USA v. Christian Garcia
Filing
UNPUBLISHED OPINION FILED. [11-40466 Vacated & Remanded ] Judge: CDK , Judge: EGJ , Judge: JEG Mandate pull date is 01/26/2012 for Appellant Christian Daniel Garcia [11-40466]
Case: 11-40466
Document: 00511715967
Page: 1
Date Filed: 01/05/2012
IN THE UNITED STATES COURT OF APPEALS
United States Court of Appeals
FOR THE FIFTH CIRCUIT
Fifth Circuit
FILED
No. 11-40466
Summary Calendar
January 5, 2012
Lyle W. Cayce
Clerk
UNITED STATES OF AMERICA,
Plaintiff-Appellee
v.
CHRISTIAN DANIEL GARCIA, also known as Julio Belmares-Garcia,
Defendant-Appellant
Appeal from the United States District Court
for the Southern District of Texas
USDC No. 7:10-CR-1888-1
Before KING, JOLLY, and GRAVES, Circuit Judges.
PER CURIAM:*
Christian Daniel Garcia appeals his sentence for having been found
unlawfully present in the United States following a prior deportation. He
asserts that the district court plainly erred by denying him an opportunity for
allocution. As the Government concedes, the district court violated Rule 32 of
the Federal Rules of Criminal Procedure by failing to allow Garcia an
opportunity to address the court before it imposed his sentence. The error
was clear or obvious. See United States v. Reyna, 358 F.3d 344, 350 (5th Cir.
*
Pursuant to 5TH CIR. R. 47.5, the court has determined that this opinion should not
be published and is not precedent except under the limited circumstances set forth in 5TH CIR.
R. 47.5.4.
Case: 11-40466
Document: 00511715967
Page: 2
Date Filed: 01/05/2012
2004) (en banc). We presume that the error violated Garcia’s substantial
rights because the defense disputed, on several grounds, whether Garcia
should receive a downward departure or variance. See id. at 352.
In light of the particular facts of this case, we exercise our discretion to
correct the error. It occurred during Garcia’s initial sentencing and not at a
revocation hearing. See United States v. Avila-Cortez, 582 F.3d 602, 605-06
(5th Cir. 2009); Reyna, 358 F.3d at 352. Garcia was given no opportunity to
speak before the district court imposed the sentence. See Avila-Cortez, 582
F.3d at 607; United States v. Magwood, 445 F.3d 826, 829-30 (5th Cir. 2006).

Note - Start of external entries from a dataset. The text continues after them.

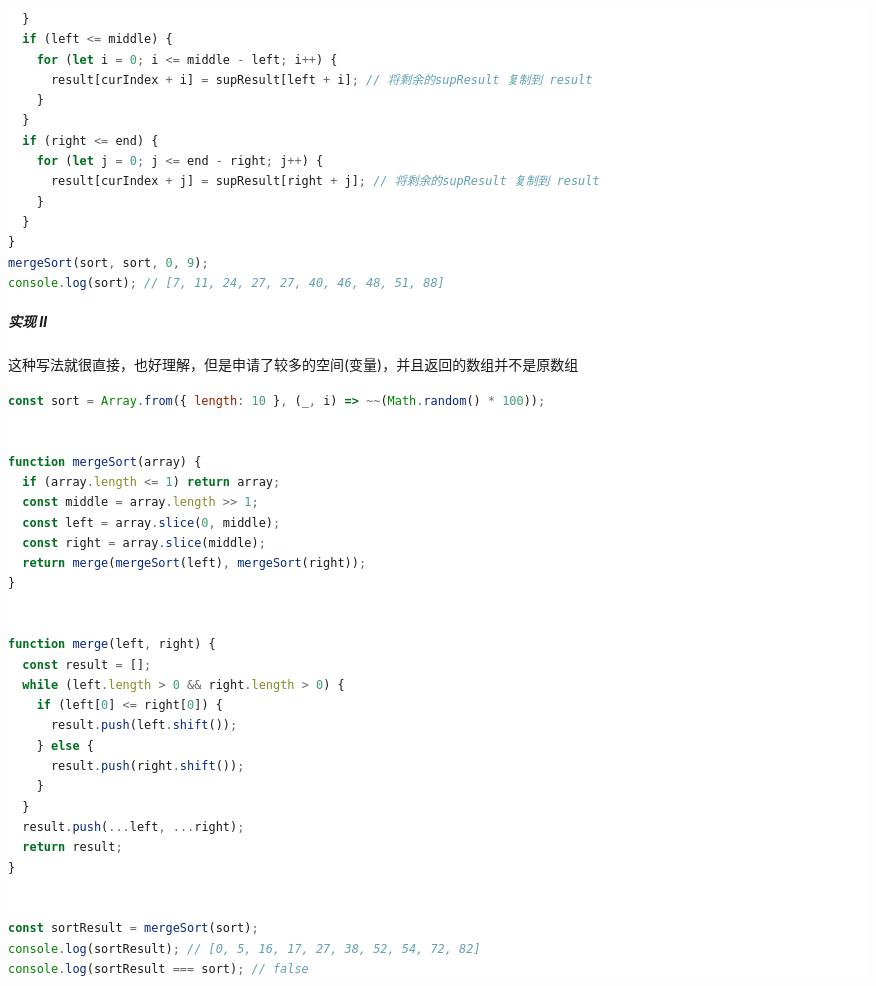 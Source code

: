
```JavaScript
  }
  if (left <= middle) {
    for (let i = 0; i <= middle - left; i++) {
      result[curIndex + i] = supResult[left + i]; // 将剩余的supResult 复制到 result
    }
  }
  if (right <= end) {
    for (let j = 0; j <= end - right; j++) {
      result[curIndex + j] = supResult[right + j]; // 将剩余的supResult 复制到 result
    }
  }
}
mergeSort(sort, sort, 0, 9);
console.log(sort); // [7, 11, 24, 27, 27, 40, 46, 48, 51, 88]
```

##### 实现 Ⅱ

这种写法就很直接，也好理解，但是申请了较多的空间(变量)，并且返回的数组并不是原数组

```JavaScript
const sort = Array.from({ length: 10 }, (_, i) => ~~(Math.random() * 100));


function mergeSort(array) {
  if (array.length <= 1) return array;
  const middle = array.length >> 1;
  const left = array.slice(0, middle);
  const right = array.slice(middle);
  return merge(mergeSort(left), mergeSort(right));
}


function merge(left, right) {
  const result = [];
  while (left.length > 0 && right.length > 0) {
    if (left[0] <= right[0]) {
      result.push(left.shift());
    } else {
      result.push(right.shift());
    }
  }
  result.push(...left, ...right);
  return result;
}


const sortResult = mergeSort(sort);
console.log(sortResult); // [0, 5, 16, 17, 27, 38, 52, 54, 72, 82]
console.log(sortResult === sort); // false
```
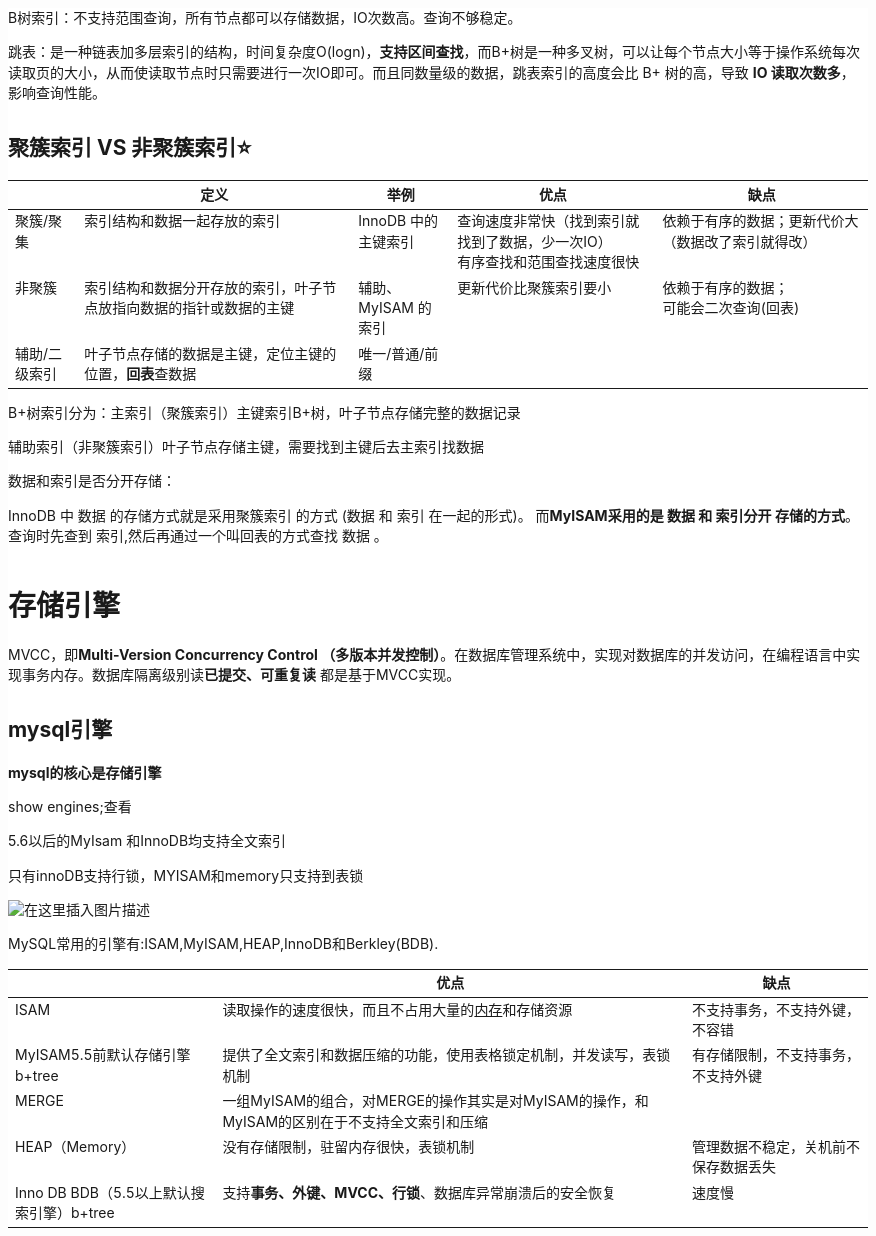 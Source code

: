 B树索引：不支持范围查询，所有节点都可以存储数据，IO次数高。查询不够稳定。

跳表：是一种链表加多层索引的结构，时间复杂度O(logn)，**支持区间查找**，而B+树是一种多叉树，可以让每个节点大小等于操作系统每次读取页的大小，从而使读取节点时只需要进行一次IO即可。而且同数量级的数据，跳表索引的高度会比 B+ 树的高，导致 **IO 读取次数多**，影响查询性能。

## 聚簇索引 VS 非聚簇索引:star:

|               | 定义                                                         | 举例                | 优点                                                         | 缺点                                               |
| ------------- | ------------------------------------------------------------ | ------------------- | ------------------------------------------------------------ | -------------------------------------------------- |
| 聚簇/聚集     | 索引结构和数据一起存放的索引                                 | InnoDB 中的主键索引 | 查询速度非常快（找到索引就找到了数据，少一次IO）<br />有序查找和范围查找速度很快 | 依赖于有序的数据；更新代价大（数据改了索引就得改） |
| 非聚簇        | 索引结构和数据分开存放的索引，叶子节点放指向数据的指针或数据的主键 | 辅助、MyISAM 的索引 | 更新代价比聚簇索引要小                                       | 依赖于有序的数据；<br />可能会二次查询(回表)       |
| 辅助/二级索引 | 叶子节点存储的数据是主键，定位主键的位置，**回表**查数据     | 唯一/普通/前缀      |                                                              |                                                    |

​		B+树索引分为：主索引（聚簇索引）主键索引B+树，叶子节点存储完整的数据记录

​		辅助索引（非聚簇索引）叶子节点存储主键，需要找到主键后去主索引找数据

数据和索引是否分开存储：

InnoDB 中 数据 的存储方式就是采用聚簇索引 的方式 (数据 和 索引 在一起的形式)。 而**MyISAM采用的是 数据 和 索引分开 存储的方式**。 查询时先查到 索引,然后再通过一个叫回表的方式查找 数据 。

# 存储引擎

MVCC，即**Multi-Version Concurrency Control （多版本并发控制）**。在数据库管理系统中，实现对数据库的并发访问，在编程语言中实现事务内存。数据库隔离级别读**已提交、可重复读** 都是基于MVCC实现。

## mysql引擎

**mysql的核心是存储引擎**

show engines;查看

5.6以后的MyIsam 和InnoDB均支持全文索引

只有innoDB支持行锁，MYISAM和memory只支持到表锁

![在这里插入图片描述](https://img-blog.csdnimg.cn/40465d3722be473db19b5443a6f4eb31.png?x-oss-process=image/watermark,type_ZHJvaWRzYW5zZmFsbGJhY2s,shadow_50,text_Q1NETiBASUNoZW4u,size_20,color_FFFFFF,t_70,g_se,x_16)

MySQL常用的引擎有:ISAM,MyISAM,HEAP,InnoDB和Berkley(BDB).

|                                          | 优点                                                         | 缺点                                 |
| ---------------------------------------- | ------------------------------------------------------------ | ------------------------------------ |
| ISAM                                     | 读取操作的速度很快，而且不占用大量的[内存](https://so.csdn.net/so/search?q=内存&spm=1001.2101.3001.7020)和存储资源 | 不支持事务，不支持外键，不容错       |
| MyISAM5.5前默认存储引擎b+tree            | 提供了全文索引和数据压缩的功能，使用表格锁定机制，并发读写，表锁机制 | 有存储限制，不支持事务，不支持外键   |
| MERGE                                    | 一组MyISAM的组合，对MERGE的操作其实是对MyISAM的操作，和MyISAM的区别在于不支持全文索引和压缩 |                                      |
| HEAP（Memory）                           | 没有存储限制，驻留内存很快，表锁机制                         | 管理数据不稳定，关机前不保存数据丢失 |
| Inno DB BDB（5.5以上默认搜索引擎）b+tree | 支持**事务、外键、MVCC、行锁**、数据库异常崩溃后的安全恢复   | 速度慢                               |

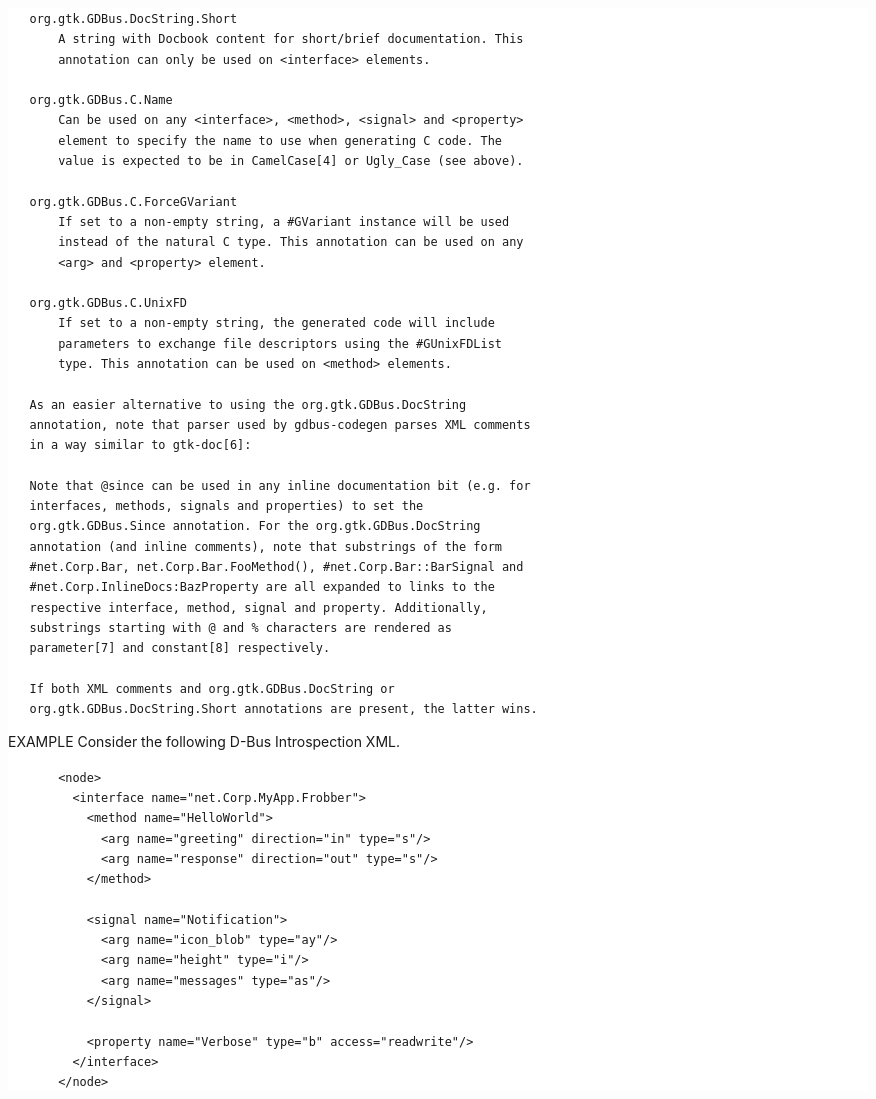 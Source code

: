        org.gtk.GDBus.DocString.Short
           A string with Docbook content for short/brief documentation. This
           annotation can only be used on <interface> elements.

       org.gtk.GDBus.C.Name
           Can be used on any <interface>, <method>, <signal> and <property>
           element to specify the name to use when generating C code. The
           value is expected to be in CamelCase[4] or Ugly_Case (see above).

       org.gtk.GDBus.C.ForceGVariant
           If set to a non-empty string, a #GVariant instance will be used
           instead of the natural C type. This annotation can be used on any
           <arg> and <property> element.

       org.gtk.GDBus.C.UnixFD
           If set to a non-empty string, the generated code will include
           parameters to exchange file descriptors using the #GUnixFDList
           type. This annotation can be used on <method> elements.

       As an easier alternative to using the org.gtk.GDBus.DocString
       annotation, note that parser used by gdbus-codegen parses XML comments
       in a way similar to gtk-doc[6]:

       Note that @since can be used in any inline documentation bit (e.g. for
       interfaces, methods, signals and properties) to set the
       org.gtk.GDBus.Since annotation. For the org.gtk.GDBus.DocString
       annotation (and inline comments), note that substrings of the form
       #net.Corp.Bar, net.Corp.Bar.FooMethod(), #net.Corp.Bar::BarSignal and
       #net.Corp.InlineDocs:BazProperty are all expanded to links to the
       respective interface, method, signal and property. Additionally,
       substrings starting with @ and % characters are rendered as
       parameter[7] and constant[8] respectively.

       If both XML comments and org.gtk.GDBus.DocString or
       org.gtk.GDBus.DocString.Short annotations are present, the latter wins.

EXAMPLE
       Consider the following D-Bus Introspection XML.

           <node>
             <interface name="net.Corp.MyApp.Frobber">
               <method name="HelloWorld">
                 <arg name="greeting" direction="in" type="s"/>
                 <arg name="response" direction="out" type="s"/>
               </method>

               <signal name="Notification">
                 <arg name="icon_blob" type="ay"/>
                 <arg name="height" type="i"/>
                 <arg name="messages" type="as"/>
               </signal>

               <property name="Verbose" type="b" access="readwrite"/>
             </interface>
           </node>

The district court personally addressed Garcia only once before imposing the
sentence, when it asked at the outset of the hearing whether he had reviewed
sentencing materials with counsel, whether he had any questions about the
sentencing materials that counsel could not answer, and whether the
information contained in the sentencing materials was correct. Garcia
answered only “Yes, your Honor,” and “No, your Honor.” Additionally,
Garcia’s brief to this court specifies the arguments he would have made
during allocution. See Avila-Cortez, 582 F.3d at 606-07. The only factor
weighing against correcting the error is that defense counsel offered several
arguments on Garcia’s behalf, see Magwood, 445 F.3d at 830, and this factor
does not determine whether we exercise our discretion. See Avila-Cortez, 582
F.3d at 606-07.
Accordingly, we VACATE the sentence and REMAND FOR
RESENTENCING.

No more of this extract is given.